Une plainte a été déposée contre la juge Michèle Toupin devant le Conseil de la magistrature concernant la transaction immobilière qu'elle a réalisée avec son mari durant le procès de ce dernier pour arnaque financière, a appris La Presse.

La plainte a été transmise le 12 février par le citoyen Jean-Pierre Lussier, de Montréal, qui se dit choqué par les agissements de la juge. La plainte sera entendue par le Conseil à sa prochaine réunion, à la mi-mars. Le Conseil jugera alors s'il y a lieu d'accueillir la plainte ou non.

Rappelons que le mari de la juge, Jean-Pierre Desmarais, a été condamné à 18 mois de prison et à 345 000 $ d'amende le 20 janvier. L'avocat de formation avait été reconnu coupable d'avoir participé à une collecte illégale de fonds pour le compte d'une organisation qui promettait des rendements annuels de 150 %, avec capital garanti.

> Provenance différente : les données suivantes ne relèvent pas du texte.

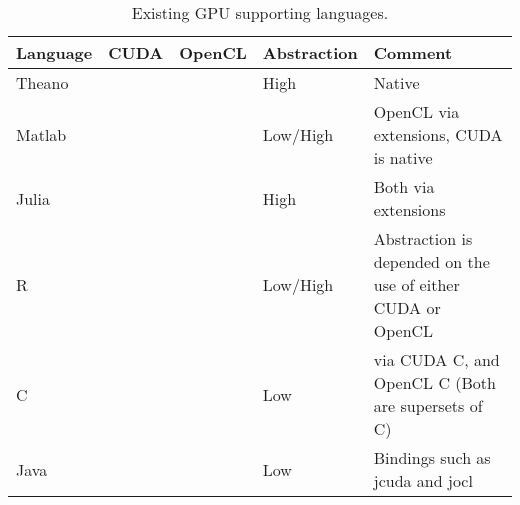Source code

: \begin{table}
	\centering
	\begin{tabular}{|l|c|c|l|l|}
	\hline
	\textbf{Language} & \textbf{CUDA}         & \textbf{OpenCL} & \textbf{Abstraction} & \textbf{Comment}			  		\\ \hline
	Theano   & \cmark           & \cmark            & High      &  Native                                                          \\ \hline
	Matlab   & \cmark           & \cmark            & Low/High        &  OpenCL via extensions, CUDA is native                                                         \\ \hline
	Julia    & \cmark           & \cmark              & High        &  Both via extensions                                                          \\ \hline
	R        & \cmark           & \cmark            & Low/High    & Abstraction is depended on the use of either CUDA or OpenCL \\ \hline
	C   & \cmark           & \cmark            & Low         & via CUDA C, and OpenCL C (Both are supersets of C)                                           \\ \hline
	Java     & \cmark           & \cmark              &   Low          & Bindings such as jcuda and jocl                                            \\ \hline
	\end{tabular}
	\caption{Existing GPU supporting languages. }\label{tbl:sota}
\end{table}
               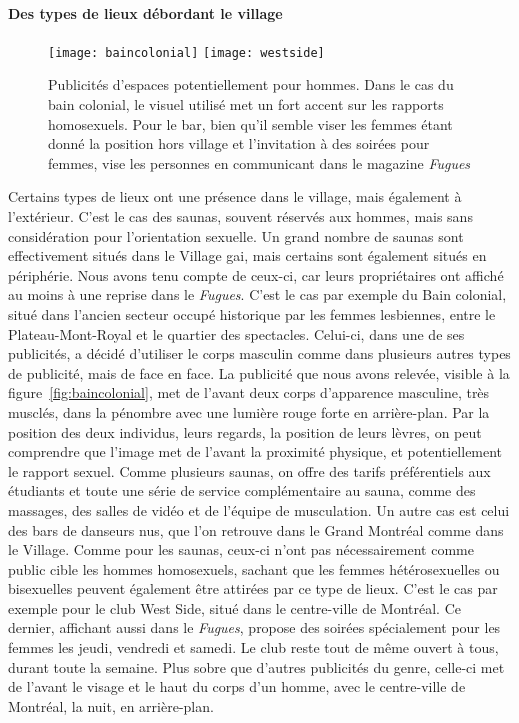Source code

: \paragraph{Des types de lieux débordant le village}
\begin{figure}[ht]
  \centering
  {\texttt{[image: baincolonial]}}
  {\texttt{[image: westside]}}
  \caption[Publicités d'espaces hors village]{Publicités d'espaces potentiellement pour hommes. Dans le cas du bain colonial, le visuel utilisé met un fort accent sur les rapports homosexuels. Pour le bar, bien qu'il semble viser les femmes étant donné la position hors village et l'invitation à des soirées pour femmes, vise les personnes \lgbt{} en communicant dans le magazine \emph{Fugues}}\label{figs:horsvillage}
\end{figure}
Certains types de lieux ont une présence dans le village, mais également à l'extérieur.
C'est le cas des saunas, souvent réservés aux hommes, mais sans considération pour l'orientation sexuelle.
Un grand nombre de saunas sont effectivement situés dans le Village gai, mais certains sont également situés en périphérie.
Nous avons tenu compte de ceux-ci, car leurs propriétaires ont affiché au moins à une reprise dans le \emph{Fugues}.
C'est le cas par exemple du Bain colonial, situé dans l'ancien secteur occupé historique par les femmes lesbiennes, entre le Plateau-Mont-Royal et le quartier des spectacles.
Celui-ci, dans une de ses publicités, a décidé d'utiliser le corps masculin comme dans plusieurs autres types de publicité, mais de face en face.
La publicité que nous avons relevée, visible à la figure~\ref{fig:baincolonial}, met de l'avant deux corps d'apparence masculine, très musclés, dans la pénombre avec une lumière rouge forte en arrière-plan.
Par la position des deux individus, leurs regards, la position de leurs lèvres, on peut comprendre que l'image met de l'avant la proximité physique, et potentiellement le rapport sexuel.
Comme plusieurs saunas, on offre des tarifs préférentiels aux étudiants et toute une série de service complémentaire au sauna, comme des massages, des salles de vidéo et de l'équipe de musculation.
Un autre cas est celui des bars de danseurs nus, que l'on retrouve dans le Grand Montréal comme dans le Village.
Comme pour les saunas, ceux-ci n'ont pas nécessairement comme public cible les hommes homosexuels, sachant que les femmes hétérosexuelles ou bisexuelles peuvent également être attirées par ce type de lieux.
C'est le cas par exemple pour le club West Side, situé dans le centre-ville de Montréal.
Ce dernier, affichant aussi dans le \emph{Fugues}, propose des soirées spécialement pour les femmes les jeudi, vendredi et samedi.
Le club reste tout de même ouvert à tous, durant toute la semaine.
Plus sobre que d'autres publicités du genre, celle-ci met de l'avant le visage et le haut du corps d'un homme, avec le centre-ville de Montréal, la nuit, en arrière-plan.

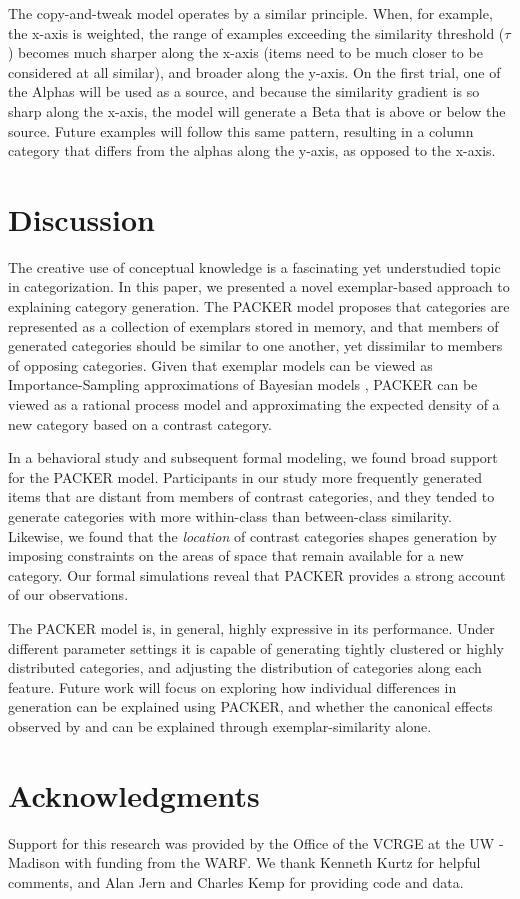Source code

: \documentclass[10pt,letterpaper]{article}
\begin{document}
The copy-and-tweak model operates by a similar principle. When, for example, the x-axis is weighted, the range of examples exceeding the similarity threshold ($\tau$) becomes much sharper along the x-axis (items need to be much closer to be considered at all similar), and broader along the y-axis. On the first trial, one of the Alphas will be used as a source, and because the similarity gradient is so sharp along the x-axis, the model will generate a Beta that is above or below the source. Future examples will follow this same pattern, resulting in a column category that differs from the alphas along the y-axis, as opposed to the x-axis.

\section{Discussion}
The creative use of conceptual knowledge is a fascinating yet understudied topic in categorization. In this paper, we presented a novel exemplar-based approach to explaining category generation. The PACKER model proposes that categories are represented as a collection of exemplars stored in memory, and that members of generated categories should be similar to one another, yet dissimilar to members of opposing categories. Given that exemplar models can be viewed as Importance-Sampling approximations of Bayesian models \citep{shi10}, PACKER can be viewed as a rational process model and approximating the expected density of a new category based on a contrast category. 

In a behavioral study and subsequent formal modeling, we found broad support for the PACKER model. Participants in our study more frequently generated items that are distant from members of contrast categories, and they tended to generate categories with more within-class than between-class similarity. Likewise, we found that the \textit{location} of contrast categories shapes generation by imposing constraints on the areas of space that remain available for a new category. Our formal simulations reveal that PACKER provides a strong account of our observations.

The PACKER model is, in general, highly expressive in its performance. Under different parameter settings it is capable of generating tightly clustered or highly distributed categories, and adjusting the distribution of categories along each feature. Future work will focus on exploring how individual differences in generation can be explained using PACKER, and whether the canonical effects observed by \citet{ward1994structured} and \citet{jern2013probabilistic} can be explained through exemplar-similarity alone.

\section{Acknowledgments}
Support for this research was provided by the Office of the VCRGE at the UW - Madison with funding from the WARF. We thank Kenneth Kurtz for helpful comments, and Alan Jern and Charles Kemp for providing code and data.




\setlength{\bibleftmargin}{.025in}
\setlength{\bibindent}{-\bibleftmargin}

\end{document}
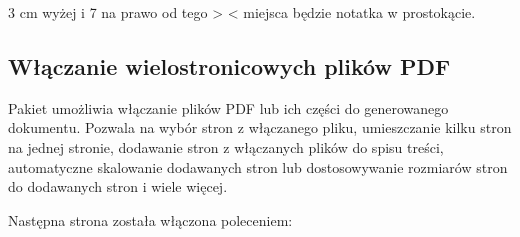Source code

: \documentclass[fontSize=10pt, rmargin=3cm, extra]{pdfArticle}
\begin{document}
3 cm wyżej i 7 na prawo od tego >  < miejsca będzie notatka w prostokącie.

\subsection{Włączanie wielostronicowych plików PDF}

Pakiet  umożliwia włączanie plików PDF lub ich części do generowanego dokumentu. Pozwala na wybór stron z włączanego pliku, umieszczanie kilku stron na jednej stronie, dodawanie stron z włączanych plików do spisu treści, automatyczne skalowanie dodawanych stron lub dostosowywanie rozmiarów stron do dodawanych stron i wiele więcej.

Następna strona została włączona poleceniem:

\begin{CatchExample}

\end{CatchExample}

\putExampleVerbatimAdjust

\putExampleTeX
\end{document}
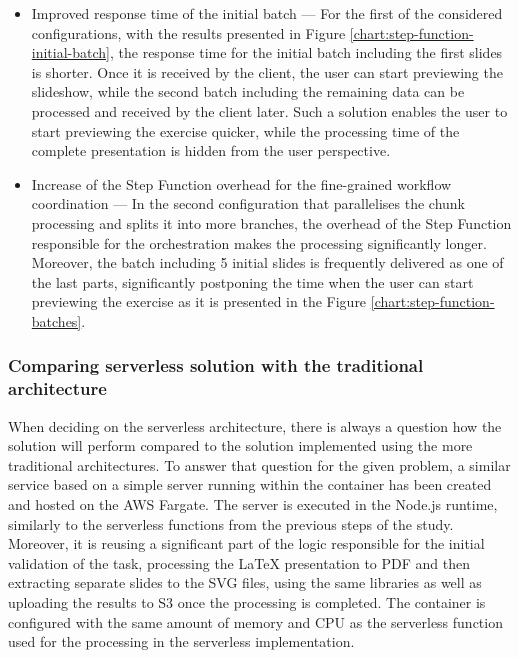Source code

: \begin{itemize}
   \item Improved response time of the initial batch --- For the first of the considered configurations, with the results presented in Figure \ref{chart:step-function-initial-batch}, the response time for the initial batch including the first slides is shorter.
   Once it is received by the client, the user can start previewing the slideshow, while the second batch including the remaining data can be processed and received by the client later.
   Such a solution enables the user to start previewing the exercise quicker, while the processing time of the complete presentation is hidden from the user perspective.
   \item Increase of the Step Function overhead for the fine-grained workflow coordination --- In the second configuration that parallelises the chunk processing and splits it into more branches, the overhead of the Step Function responsible for the orchestration makes the processing significantly longer.
   Moreover, the batch including 5 initial slides is frequently delivered as one of the last parts, significantly postponing the time when the user can start previewing the exercise as it is presented in the Figure \ref{chart:step-function-batches}.
\end{itemize}

\subsubsection{Comparing serverless solution with the traditional architecture}

When deciding on the serverless architecture, there is always a question how the solution will perform compared to the solution implemented using the more traditional architectures.
To answer that question for the given problem, a similar service based on a simple server running within the container has been created and hosted on the AWS Fargate. 
The server is executed in the Node.js runtime, similarly to the serverless functions from the previous steps of the study.
Moreover, it is reusing a significant part of the logic responsible for the initial validation of the task, processing the LaTeX presentation to PDF and then extracting separate slides to the SVG files, using the same libraries as well as uploading the results to S3 once the processing is completed.
The container is configured with the same amount of memory and CPU as the serverless function used for the processing in the serverless implementation.

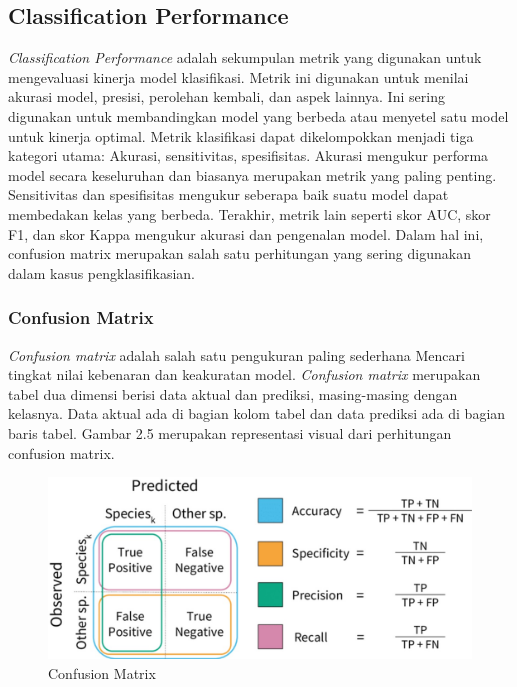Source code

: \subsection{Classification Performance}
\emph{Classification Performance} adalah sekumpulan metrik yang digunakan untuk mengevaluasi kinerja model klasifikasi. Metrik ini digunakan untuk menilai akurasi model, presisi, perolehan kembali, dan aspek lainnya. Ini sering digunakan untuk membandingkan model yang berbeda atau menyetel satu model untuk kinerja optimal. Metrik klasifikasi dapat dikelompokkan menjadi tiga kategori utama: Akurasi, sensitivitas, spesifisitas. Akurasi mengukur performa model secara keseluruhan dan biasanya merupakan metrik yang paling penting. Sensitivitas dan spesifisitas mengukur seberapa baik suatu model dapat membedakan kelas yang berbeda. Terakhir, metrik lain seperti skor AUC, skor F1, dan skor Kappa mengukur akurasi dan pengenalan model.  Dalam hal ini, confusion matrix merupakan salah satu perhitungan yang sering digunakan dalam kasus
pengklasifikasian.
\subsubsection{Confusion Matrix}
\emph{Confusion matrix} adalah salah satu pengukuran paling sederhana
Mencari tingkat nilai kebenaran dan keakuratan model. \emph{Confusion matrix}
merupakan tabel dua dimensi berisi data aktual dan prediksi, masing-masing dengan kelasnya. Data aktual ada di bagian kolom tabel dan data prediksi ada di bagian baris tabel. Gambar 2.5 merupakan representasi visual dari perhitungan confusion matrix. 
\begin{figure} [H] \centering
  \includegraphics[scale=0.3]{gambar/confusionmatrix.jpg}
  \caption{Confusion Matrix }
  \label{fig:Confusion matrix }
\end{figure}

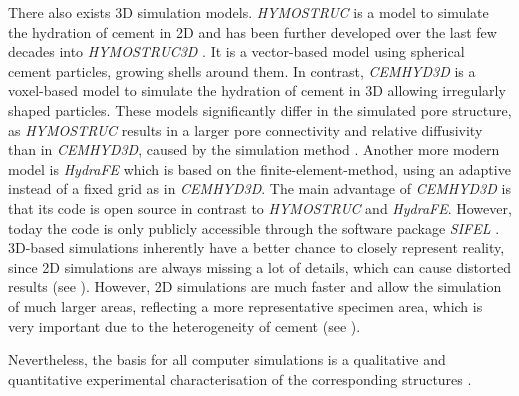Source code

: There also exists 3D simulation models.
\textit{HYMOSTRUC} \cite{vanbreugel.1995} is a model to simulate the hydration of cement in 2D and has been further developed over the last few decades into \textit{HYMOSTRUC3D} \cite{ye.2007, liu.2014, gao.2014, qian.2017, gao.2019}.
It is a vector-based model using spherical cement particles, growing shells around them.
In contrast, \textit{CEMHYD3D} \cite{bentz.2005} is a voxel-based model to simulate the hydration of cement in 3D allowing irregularly shaped particles.
These models significantly differ in the simulated pore structure, as \textit{HYMOSTRUC} results in a larger pore connectivity and relative diffusivity than in \textit{CEMHYD3D}, caused by the simulation method \cite{gao.2013}.
Another more modern model is \textit{HydraFE} \cite{nothnagel.2007} which is based on the finite-element-method, using an adaptive instead of a fixed grid as in \textit{CEMHYD3D}.
The main advantage of \textit{CEMHYD3D} is that its code is open source \cite{bentz.2005,gao.2013} in contrast to \textit{HYMOSTRUC} and \textit{HydraFE}.
However, today the code is only publicly accessible through the software package \textit{SIFEL} \cite{kruis.2001, smilauer.2009}.
3D-based simulations inherently have a better chance to closely represent reality, since 2D simulations are always missing a lot of details, which can cause distorted results (see ).
However, 2D simulations are much faster and allow the simulation of much larger areas, reflecting a more representative specimen area, which is very important due to the heterogeneity of cement (see ).

Nevertheless, the basis for all computer simulations is a qualitative and quantitative experimental characterisation of the corresponding structures \cite{nguyen-tuan.2019, gobel.2018a}.




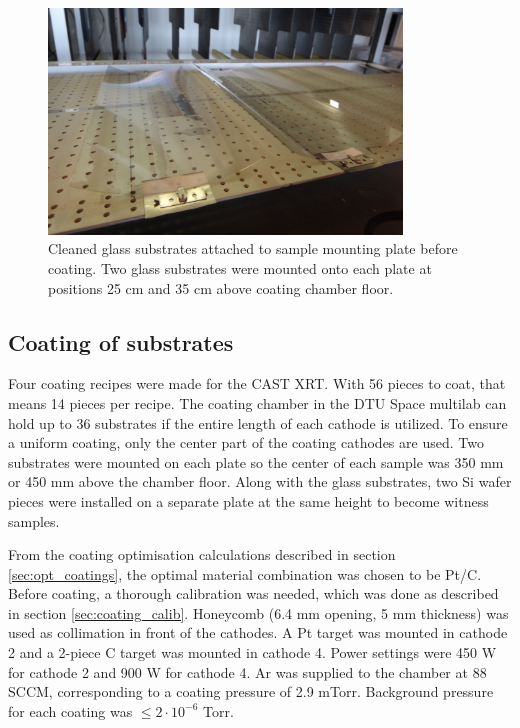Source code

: \begin{figure}[htbp]
  \centering
    \includegraphics[height=6cm]{figures/cast/coating_mount.jpg}
  \caption{\footnotesize Cleaned glass substrates attached to sample mounting plate before coating. Two glass substrates were mounted onto each plate at positions 25 cm and 35 cm above coating chamber floor.}
  \label{fig:coating_mount}
\end{figure}

\subsection{Coating of substrates}
Four coating recipes were made for the CAST XRT. With 56 pieces to coat, that means 14 pieces per recipe. The  coating chamber in the DTU Space multilab can hold up to 36 substrates if the entire length of each cathode is utilized. To ensure a uniform coating, only the center part of the coating cathodes are used. Two substrates were mounted on each plate so the center of each sample was 350 mm or 450 mm above the chamber floor. Along with the glass substrates, two Si wafer pieces were installed on a separate plate at the same height to become witness samples.

From the coating optimisation calculations described in section \ref{sec:opt_coatings}, the optimal material combination was chosen to be Pt/C. Before coating, a thorough calibration was needed, which was done as described in section \ref{sec:coating_calib}. Honeycomb (6.4 mm opening, 5 mm thickness) was used as collimation in front of the cathodes. A Pt target was mounted in cathode 2 and a 2-piece C target was mounted in cathode 4. Power settings were 450 W for cathode 2 and 900 W for cathode 4. Ar was supplied to the chamber at 88 SCCM, corresponding to a coating pressure of 2.9 mTorr. Background pressure for each coating was $\leq 2\cdot10^{-6}$ Torr.

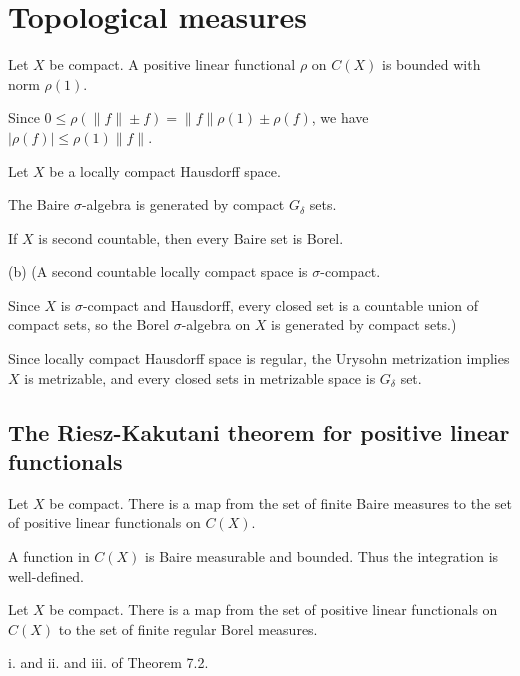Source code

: \documentclass[a4paper,12pt]{report}
\begin{document}
\newpage
\section{Topological measures}
\begin{prb}
Let $X$ be compact.
A positive linear functional $\rho$ on $C(X)$ is bounded with norm $\rho(1)$.
\end{prb}
\begin{pf}
Since $0\le\rho(\|f\|\pm f)=\|f\|\rho(1)\pm\rho(f)$, we have $|\rho(f)|\le\rho(1)\|f\|$.
\end{pf}

\begin{prb}
Let $X$ be a locally compact Hausdorff space.
\begin{parts}
\item The Baire $\sigma$-algebra is generated by compact $G_\delta$ sets.
\item If $X$ is second countable, then every Baire set is Borel.
\end{parts}
\end{prb}
\begin{sol}
(b)
(A second countable locally compact space is $\sigma$-compact.

Since $X$ is $\sigma$-compact and Hausdorff, every closed set is a countable union of compact sets, so the Borel $\sigma$-algebra on $X$ is generated by compact sets.)

Since locally compact Hausdorff space is regular, the Urysohn metrization implies $X$ is metrizable, and every closed sets in metrizable space is $G_\delta$ set.
\end{sol}

\subsection{The Riesz-Kakutani theorem for positive linear functionals}
\begin{prb}
Let $X$ be compact.
There is a map from the set of finite Baire measures to the set of positive linear functionals on $C(X)$.
\end{prb}
\begin{sol}
A function in $C(X)$ is Baire measurable and bounded.
Thus the integration is well-defined.
\end{sol}

\begin{prb}
Let $X$ be compact.
There is a map from the set of positive linear functionals on $C(X)$ to the set of finite regular Borel measures.
\end{prb}
\begin{sol}
i. and ii. and iii. of Theorem 7.2.
\end{sol}
\end{document}
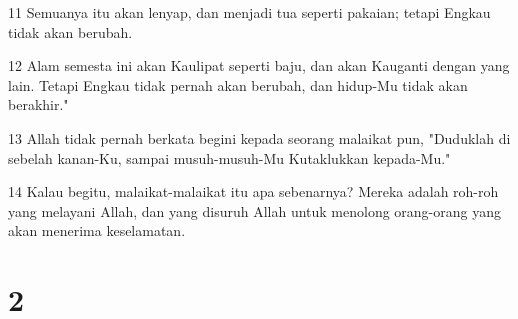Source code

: \par 11 Semuanya itu akan lenyap, dan menjadi tua seperti pakaian; tetapi Engkau tidak akan berubah.
\par 12 Alam semesta ini akan Kaulipat seperti baju, dan akan Kauganti dengan yang lain. Tetapi Engkau tidak pernah akan berubah, dan hidup-Mu tidak akan berakhir."
\par 13 Allah tidak pernah berkata begini kepada seorang malaikat pun, "Duduklah di sebelah kanan-Ku, sampai musuh-musuh-Mu Kutaklukkan kepada-Mu."
\par 14 Kalau begitu, malaikat-malaikat itu apa sebenarnya? Mereka adalah roh-roh yang melayani Allah, dan yang disuruh Allah untuk menolong orang-orang yang akan menerima keselamatan.

\chapter{2}

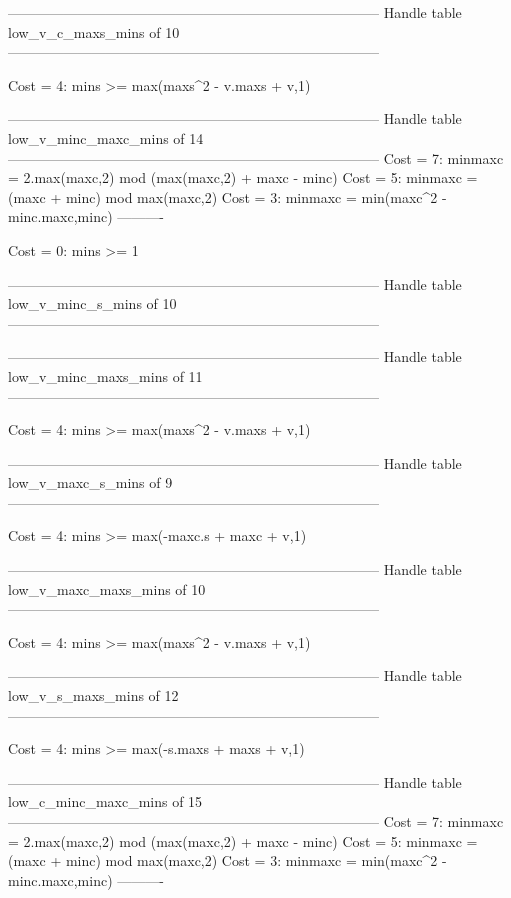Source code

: --------------------------------------------------------------------------------
Handle table low_v_c_maxs_mins of 10
--------------------------------------------------------------------------------

Cost =  4:  mins >= max(maxs^2 - v.maxs + v,1)

--------------------------------------------------------------------------------
Handle table low_v_minc_maxc_mins of 14
--------------------------------------------------------------------------------
Cost =  7:  minmaxc = 2.max(maxc,2) mod (max(maxc,2) + maxc - minc)
Cost =  5:  minmaxc = (maxc + minc) mod max(maxc,2)
Cost =  3:  minmaxc = min(maxc^2 - minc.maxc,minc)
----------

Cost =  0:  mins >= 1

--------------------------------------------------------------------------------
Handle table low_v_minc_s_mins of 10
--------------------------------------------------------------------------------


--------------------------------------------------------------------------------
Handle table low_v_minc_maxs_mins of 11
--------------------------------------------------------------------------------

Cost =  4:  mins >= max(maxs^2 - v.maxs + v,1)

--------------------------------------------------------------------------------
Handle table low_v_maxc_s_mins of 9
--------------------------------------------------------------------------------

Cost =  4:  mins >= max(-maxc.s + maxc + v,1)

--------------------------------------------------------------------------------
Handle table low_v_maxc_maxs_mins of 10
--------------------------------------------------------------------------------

Cost =  4:  mins >= max(maxs^2 - v.maxs + v,1)

--------------------------------------------------------------------------------
Handle table low_v_s_maxs_mins of 12
--------------------------------------------------------------------------------

Cost =  4:  mins >= max(-s.maxs + maxs + v,1)

--------------------------------------------------------------------------------
Handle table low_c_minc_maxc_mins of 15
--------------------------------------------------------------------------------
Cost =  7:  minmaxc = 2.max(maxc,2) mod (max(maxc,2) + maxc - minc)
Cost =  5:  minmaxc = (maxc + minc) mod max(maxc,2)
Cost =  3:  minmaxc = min(maxc^2 - minc.maxc,minc)
----------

Or, en plein coeur de son procès, à l'automne 2014, Jean-Pierre Desmarais a cédé la part de sa maison familiale à sa femme, la juge Toupin, a révélé La Presse. La transaction a été faite contre une contrepartie imprécise. De plus, elle rend la résidence de 1,5 million plus difficile à saisir par d'éventuels créanciers en cas de défaut de paiement.

Plainte reçue

Le Conseil de la magistrature ne peut pas commenter l'affaire ni même confirmer s'il y a eu plainte ou non contre la juge Toupin, puisqu'un tel processus est confidentiel jusqu'au moment des audiences disciplinaires, s'il y a lieu. La Presse a toutefois obtenu la plainte, de même que l'accusé de réception de la secrétaire du Conseil, Fernande Rousseau.

Si la plainte est accueillie, un comité sera formé pour coordonner l'enquête disciplinaire. Une fois l'enquête terminée, la plainte peut être jugée fondée ou non fondée. Deux sanctions peuvent être recommandées pour une plainte fondée : une réprimande au juge ou sa destitution.

Par ailleurs, La Presse a noté un autre élément particulier dans l'acte notarié de la transaction immobilière du couple Desmarais-Toupin : le prix indiqué pour racheter la quote-part de 50 % de monsieur, soit 1,15 million, ne reflète pas la contrepartie qui y est décrite.

L'acte fait référence à deux éléments distincts comme contrepartie. D'une part, la juge Toupin renonce au bénéfice de polices d'assurance-vie de 305 000 $ et d'autre part, elle prend en charge l'hypothèque de 851 050 $ sur la propriété.

L'addition des deux éléments donne bien le prix de 1,15 million indiqué, mais le hic, c'est que la juge Toupin était déjà responsable de la moitié de l'hypothèque, selon les documents notariés. Autrement dit, elle ajoute plutôt à sa charge la moitié de l'hypothèque de son mari, soit 425 500 $, et non la totalité de 851 050 $. La transaction totalise donc 730 525 $ et non 1,15 million.

« Le prix ne concorde pas avec la contrepartie. La transaction semble avoir été bâclée », dit l'avocat en droit immobilier Christian Drapeau.

Remplacement

Le 12 février, lendemain des révélations de La Presse, la juge en chef de la Cour du Québec, Élizabeth Corte, a annoncé le remplacement de Michèle Toupin dans son rôle de coordonnatrice de la région Laval-Laurentides-Lanaudière-Labelle (LLLL).

Selon un communiqué de la Cour du Québec, la juge Toupin avait fait part le 30 novembre 2015 de son intention de mettre fin à son mandat de coordination le 31 mars 2016. La Cour du Québec dit avoir entrepris des démarches pour ce faire avant le verdict de prison du 20 janvier et avant l'article du 11 février.

Dans le décret gouvernemental de juillet 2015, il est indiqué que le mandat de coordination de la juge devait se prolonger jusqu'au 31 décembre prochain.

La juge Toupin, qui travaille à Saint-Jérôme, suit de près le dossier de son mari Jean-Pierre Desmarais. Le 8 janvier en après-midi, elle était présente en Cour supérieure, à Longueuil, lors des courtes audiences pour les procédures d'appel de son conjoint, qui n'était pas présent. Au moment d'écrire ces lignes, Michèle Toupin n'avait pas rappelé La Presse.